$12 million is the figure that law enforcement officials have released as the amount of monies that have possibly been taken by 2 Bay area brokers in an alleged insider trading scheme involving Ross Stores. Supposedly one man (name withheld in order to protect the privacy of the accused), who formerly worked for Ross, was secretly passing confidential information about sales figures to another broker and friend (50-year-old (name withheld in order to protect the privacy of the accused). The two are meant to have continued the scheme for approximately 3 years for a total of about 40 times. Attorneys for the two men have argued publicly that the case against their clients is a travesty, considering that ex-Ross employee evidently made just as many trades in which he lost money as he did in which he gained funds.

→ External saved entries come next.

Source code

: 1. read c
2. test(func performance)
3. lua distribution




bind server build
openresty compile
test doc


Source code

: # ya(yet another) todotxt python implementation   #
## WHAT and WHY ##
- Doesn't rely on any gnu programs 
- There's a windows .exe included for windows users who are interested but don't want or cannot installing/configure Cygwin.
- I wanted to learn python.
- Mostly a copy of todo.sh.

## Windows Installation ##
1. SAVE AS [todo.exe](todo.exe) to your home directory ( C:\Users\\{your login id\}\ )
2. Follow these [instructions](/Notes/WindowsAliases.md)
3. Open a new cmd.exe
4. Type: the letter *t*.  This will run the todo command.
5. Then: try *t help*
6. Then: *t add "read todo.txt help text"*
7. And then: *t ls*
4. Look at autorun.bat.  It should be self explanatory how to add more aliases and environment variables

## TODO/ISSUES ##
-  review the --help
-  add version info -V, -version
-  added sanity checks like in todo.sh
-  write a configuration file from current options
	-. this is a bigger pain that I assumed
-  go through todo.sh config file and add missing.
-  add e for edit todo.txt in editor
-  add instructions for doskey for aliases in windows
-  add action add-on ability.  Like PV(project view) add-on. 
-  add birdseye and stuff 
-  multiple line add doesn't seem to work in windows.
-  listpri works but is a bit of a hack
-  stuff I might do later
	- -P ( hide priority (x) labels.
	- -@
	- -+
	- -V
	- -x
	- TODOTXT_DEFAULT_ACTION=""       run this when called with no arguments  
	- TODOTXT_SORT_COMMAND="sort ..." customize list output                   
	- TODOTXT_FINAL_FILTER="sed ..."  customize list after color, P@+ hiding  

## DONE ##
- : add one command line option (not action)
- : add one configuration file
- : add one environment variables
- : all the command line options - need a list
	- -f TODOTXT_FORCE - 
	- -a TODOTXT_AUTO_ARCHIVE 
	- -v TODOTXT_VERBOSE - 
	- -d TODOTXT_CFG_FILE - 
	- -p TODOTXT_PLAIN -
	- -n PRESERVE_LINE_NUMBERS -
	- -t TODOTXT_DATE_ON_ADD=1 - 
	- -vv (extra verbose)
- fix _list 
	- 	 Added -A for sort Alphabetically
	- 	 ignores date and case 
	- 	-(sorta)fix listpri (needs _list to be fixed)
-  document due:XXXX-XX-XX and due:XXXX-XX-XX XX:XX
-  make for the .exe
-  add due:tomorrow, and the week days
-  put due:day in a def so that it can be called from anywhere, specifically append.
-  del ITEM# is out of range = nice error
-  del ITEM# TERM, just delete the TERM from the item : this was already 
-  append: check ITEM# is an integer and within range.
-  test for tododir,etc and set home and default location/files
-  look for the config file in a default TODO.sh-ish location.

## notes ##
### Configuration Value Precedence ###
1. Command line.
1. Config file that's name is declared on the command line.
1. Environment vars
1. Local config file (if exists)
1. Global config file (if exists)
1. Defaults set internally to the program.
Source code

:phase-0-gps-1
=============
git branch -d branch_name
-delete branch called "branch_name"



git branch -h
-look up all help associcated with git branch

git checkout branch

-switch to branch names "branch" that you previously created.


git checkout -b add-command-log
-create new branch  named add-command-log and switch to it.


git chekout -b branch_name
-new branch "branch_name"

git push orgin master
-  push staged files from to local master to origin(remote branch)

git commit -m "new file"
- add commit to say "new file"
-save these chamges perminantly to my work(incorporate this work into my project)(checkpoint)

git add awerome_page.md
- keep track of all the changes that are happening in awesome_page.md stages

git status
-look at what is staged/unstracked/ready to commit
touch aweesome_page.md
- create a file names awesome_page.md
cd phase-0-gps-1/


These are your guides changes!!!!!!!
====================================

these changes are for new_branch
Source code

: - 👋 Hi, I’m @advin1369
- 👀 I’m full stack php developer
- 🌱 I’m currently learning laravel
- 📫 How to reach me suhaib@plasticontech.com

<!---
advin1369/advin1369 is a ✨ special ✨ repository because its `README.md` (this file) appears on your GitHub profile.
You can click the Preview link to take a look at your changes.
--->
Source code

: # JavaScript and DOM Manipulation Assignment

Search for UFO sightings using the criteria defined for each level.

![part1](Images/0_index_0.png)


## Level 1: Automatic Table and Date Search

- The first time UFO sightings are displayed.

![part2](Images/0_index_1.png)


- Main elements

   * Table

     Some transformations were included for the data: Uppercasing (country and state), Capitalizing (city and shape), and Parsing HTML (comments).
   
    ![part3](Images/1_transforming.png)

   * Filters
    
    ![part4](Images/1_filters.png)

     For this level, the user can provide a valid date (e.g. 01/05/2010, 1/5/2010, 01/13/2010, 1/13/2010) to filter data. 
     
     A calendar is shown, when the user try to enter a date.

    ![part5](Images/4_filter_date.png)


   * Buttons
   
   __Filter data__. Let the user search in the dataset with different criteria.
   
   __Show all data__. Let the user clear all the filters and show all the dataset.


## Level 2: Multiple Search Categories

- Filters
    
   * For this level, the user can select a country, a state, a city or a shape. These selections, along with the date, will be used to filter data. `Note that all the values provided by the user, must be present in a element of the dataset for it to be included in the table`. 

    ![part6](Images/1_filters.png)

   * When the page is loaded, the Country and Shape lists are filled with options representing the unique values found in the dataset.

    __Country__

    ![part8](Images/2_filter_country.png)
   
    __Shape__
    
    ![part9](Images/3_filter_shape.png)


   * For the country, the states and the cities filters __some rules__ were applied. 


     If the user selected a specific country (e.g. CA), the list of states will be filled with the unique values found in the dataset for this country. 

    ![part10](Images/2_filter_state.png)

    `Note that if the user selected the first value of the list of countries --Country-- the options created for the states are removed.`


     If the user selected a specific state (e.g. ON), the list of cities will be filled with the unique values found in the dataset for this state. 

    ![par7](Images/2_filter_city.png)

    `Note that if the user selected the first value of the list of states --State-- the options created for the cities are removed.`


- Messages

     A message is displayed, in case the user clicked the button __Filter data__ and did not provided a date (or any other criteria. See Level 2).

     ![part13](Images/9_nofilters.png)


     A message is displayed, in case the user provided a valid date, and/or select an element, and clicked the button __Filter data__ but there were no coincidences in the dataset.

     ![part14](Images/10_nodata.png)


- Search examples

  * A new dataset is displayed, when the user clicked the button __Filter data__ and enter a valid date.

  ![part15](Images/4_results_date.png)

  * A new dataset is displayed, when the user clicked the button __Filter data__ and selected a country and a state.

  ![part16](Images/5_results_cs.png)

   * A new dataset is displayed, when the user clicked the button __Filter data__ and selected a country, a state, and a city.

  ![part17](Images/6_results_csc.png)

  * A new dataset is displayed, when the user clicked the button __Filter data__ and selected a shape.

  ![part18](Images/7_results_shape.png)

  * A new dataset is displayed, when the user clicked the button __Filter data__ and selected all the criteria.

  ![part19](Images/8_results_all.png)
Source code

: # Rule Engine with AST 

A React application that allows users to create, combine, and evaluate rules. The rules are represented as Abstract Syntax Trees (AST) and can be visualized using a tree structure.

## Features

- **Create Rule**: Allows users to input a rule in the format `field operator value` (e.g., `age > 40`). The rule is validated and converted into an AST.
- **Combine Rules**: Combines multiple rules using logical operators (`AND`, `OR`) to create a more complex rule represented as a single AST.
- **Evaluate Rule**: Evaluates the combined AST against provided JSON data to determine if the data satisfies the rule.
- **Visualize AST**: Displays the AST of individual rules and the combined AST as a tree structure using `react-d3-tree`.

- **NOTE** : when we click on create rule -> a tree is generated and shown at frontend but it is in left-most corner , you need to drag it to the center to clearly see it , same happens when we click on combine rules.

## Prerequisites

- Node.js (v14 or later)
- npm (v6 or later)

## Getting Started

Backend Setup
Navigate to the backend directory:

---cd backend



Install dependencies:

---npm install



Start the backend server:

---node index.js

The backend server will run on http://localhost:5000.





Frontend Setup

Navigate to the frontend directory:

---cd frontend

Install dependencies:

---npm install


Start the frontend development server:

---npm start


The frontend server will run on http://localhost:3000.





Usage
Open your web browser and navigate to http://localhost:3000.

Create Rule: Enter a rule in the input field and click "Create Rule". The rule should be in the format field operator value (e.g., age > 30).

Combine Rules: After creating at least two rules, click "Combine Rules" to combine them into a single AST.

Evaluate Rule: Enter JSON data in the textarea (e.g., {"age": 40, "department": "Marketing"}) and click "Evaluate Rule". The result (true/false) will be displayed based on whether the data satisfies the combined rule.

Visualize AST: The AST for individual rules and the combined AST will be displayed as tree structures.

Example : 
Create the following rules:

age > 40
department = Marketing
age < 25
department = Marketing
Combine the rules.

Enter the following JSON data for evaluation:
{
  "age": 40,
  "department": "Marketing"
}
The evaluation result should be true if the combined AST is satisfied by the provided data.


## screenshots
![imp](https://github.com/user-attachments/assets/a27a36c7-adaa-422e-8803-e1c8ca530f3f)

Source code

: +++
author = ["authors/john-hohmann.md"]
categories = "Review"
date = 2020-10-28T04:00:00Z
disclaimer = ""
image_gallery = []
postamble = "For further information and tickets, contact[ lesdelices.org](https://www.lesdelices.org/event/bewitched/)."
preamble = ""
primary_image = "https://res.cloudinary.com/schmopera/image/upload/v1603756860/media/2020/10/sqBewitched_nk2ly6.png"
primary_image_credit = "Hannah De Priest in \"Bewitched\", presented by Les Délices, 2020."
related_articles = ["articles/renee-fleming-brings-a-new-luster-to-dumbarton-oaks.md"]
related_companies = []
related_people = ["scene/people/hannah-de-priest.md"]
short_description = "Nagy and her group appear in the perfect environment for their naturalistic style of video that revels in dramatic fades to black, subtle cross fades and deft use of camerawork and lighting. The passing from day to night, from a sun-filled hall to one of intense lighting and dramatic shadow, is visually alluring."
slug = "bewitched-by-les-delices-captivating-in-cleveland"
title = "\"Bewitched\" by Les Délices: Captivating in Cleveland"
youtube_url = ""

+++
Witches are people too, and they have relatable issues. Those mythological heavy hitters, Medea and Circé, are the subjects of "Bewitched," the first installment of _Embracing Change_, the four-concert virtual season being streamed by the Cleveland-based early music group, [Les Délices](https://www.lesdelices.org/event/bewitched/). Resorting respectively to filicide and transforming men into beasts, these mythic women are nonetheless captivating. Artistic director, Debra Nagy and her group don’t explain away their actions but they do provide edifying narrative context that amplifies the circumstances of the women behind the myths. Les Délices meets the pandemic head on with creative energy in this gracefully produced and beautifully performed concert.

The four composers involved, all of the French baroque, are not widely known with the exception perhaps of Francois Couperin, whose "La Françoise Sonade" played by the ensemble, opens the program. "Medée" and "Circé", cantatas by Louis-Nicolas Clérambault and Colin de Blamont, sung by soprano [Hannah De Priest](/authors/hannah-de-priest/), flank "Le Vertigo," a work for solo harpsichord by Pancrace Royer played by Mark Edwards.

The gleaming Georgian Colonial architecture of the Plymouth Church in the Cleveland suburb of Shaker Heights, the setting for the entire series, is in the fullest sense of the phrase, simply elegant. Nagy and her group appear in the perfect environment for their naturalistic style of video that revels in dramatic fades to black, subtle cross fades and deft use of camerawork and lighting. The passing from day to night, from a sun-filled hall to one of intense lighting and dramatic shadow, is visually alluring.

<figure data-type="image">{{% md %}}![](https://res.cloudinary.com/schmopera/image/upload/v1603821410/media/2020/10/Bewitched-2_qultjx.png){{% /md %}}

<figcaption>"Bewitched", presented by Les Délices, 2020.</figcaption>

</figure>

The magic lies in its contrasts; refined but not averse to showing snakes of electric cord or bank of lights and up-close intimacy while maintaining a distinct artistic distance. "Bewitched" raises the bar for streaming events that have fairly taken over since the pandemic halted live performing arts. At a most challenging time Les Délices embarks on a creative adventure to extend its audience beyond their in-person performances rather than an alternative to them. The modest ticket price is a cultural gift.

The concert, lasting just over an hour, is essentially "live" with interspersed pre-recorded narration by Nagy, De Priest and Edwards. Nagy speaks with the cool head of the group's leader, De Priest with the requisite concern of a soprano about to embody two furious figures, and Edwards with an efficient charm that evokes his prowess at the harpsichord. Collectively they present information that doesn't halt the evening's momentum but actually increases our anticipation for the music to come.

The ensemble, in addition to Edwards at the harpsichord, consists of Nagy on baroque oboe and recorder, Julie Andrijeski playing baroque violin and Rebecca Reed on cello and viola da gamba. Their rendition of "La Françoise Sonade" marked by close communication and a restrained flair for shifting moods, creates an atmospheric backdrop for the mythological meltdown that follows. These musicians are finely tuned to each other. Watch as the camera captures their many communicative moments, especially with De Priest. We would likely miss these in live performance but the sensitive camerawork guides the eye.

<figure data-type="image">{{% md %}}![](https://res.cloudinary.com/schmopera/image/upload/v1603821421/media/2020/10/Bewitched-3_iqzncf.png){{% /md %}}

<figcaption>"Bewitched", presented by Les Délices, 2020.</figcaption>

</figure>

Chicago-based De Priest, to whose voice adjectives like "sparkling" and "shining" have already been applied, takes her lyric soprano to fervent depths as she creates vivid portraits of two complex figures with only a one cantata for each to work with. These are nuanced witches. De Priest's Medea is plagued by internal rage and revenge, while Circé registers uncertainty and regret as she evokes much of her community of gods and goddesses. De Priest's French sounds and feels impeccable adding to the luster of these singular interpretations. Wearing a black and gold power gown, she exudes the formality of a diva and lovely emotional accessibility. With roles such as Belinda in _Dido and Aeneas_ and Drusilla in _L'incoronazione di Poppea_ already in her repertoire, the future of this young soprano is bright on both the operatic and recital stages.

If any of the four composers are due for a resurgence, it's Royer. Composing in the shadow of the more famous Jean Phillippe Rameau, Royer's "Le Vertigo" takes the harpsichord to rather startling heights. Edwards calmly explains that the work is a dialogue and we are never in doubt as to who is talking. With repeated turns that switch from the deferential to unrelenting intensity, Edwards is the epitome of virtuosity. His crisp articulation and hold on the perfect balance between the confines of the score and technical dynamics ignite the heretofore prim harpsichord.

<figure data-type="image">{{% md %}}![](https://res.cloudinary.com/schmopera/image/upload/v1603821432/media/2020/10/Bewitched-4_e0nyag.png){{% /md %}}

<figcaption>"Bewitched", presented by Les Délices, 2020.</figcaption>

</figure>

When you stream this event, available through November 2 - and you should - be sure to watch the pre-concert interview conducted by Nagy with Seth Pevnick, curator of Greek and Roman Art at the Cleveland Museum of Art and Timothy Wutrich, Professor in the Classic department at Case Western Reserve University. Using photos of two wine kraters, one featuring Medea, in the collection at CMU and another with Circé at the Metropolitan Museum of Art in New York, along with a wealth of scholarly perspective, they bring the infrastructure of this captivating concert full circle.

The U.S. Securities and Exchange Commission’s website defines ‘insider trading’ as “both legal and illegal conduct.” The difference between legal insider trading and illegal insider trading is the difference between selling and buying the stock in one’s own company versus selling and buying stock in someone else’s company. (18 United States Code 1348) When the ex-Ross employee provided information concerning the financial situation of Ross Stores, he was giving out information that he should not have.
Of course, the Justice Department is the body that prosecutes insider trading cases. After the scandals of the early 2000s, the Sarbanes-Oxley Act made was passed, creating penalties that include a maximum of $5 million for each act that violates the law, in addition to up to 20 years in prison for each count.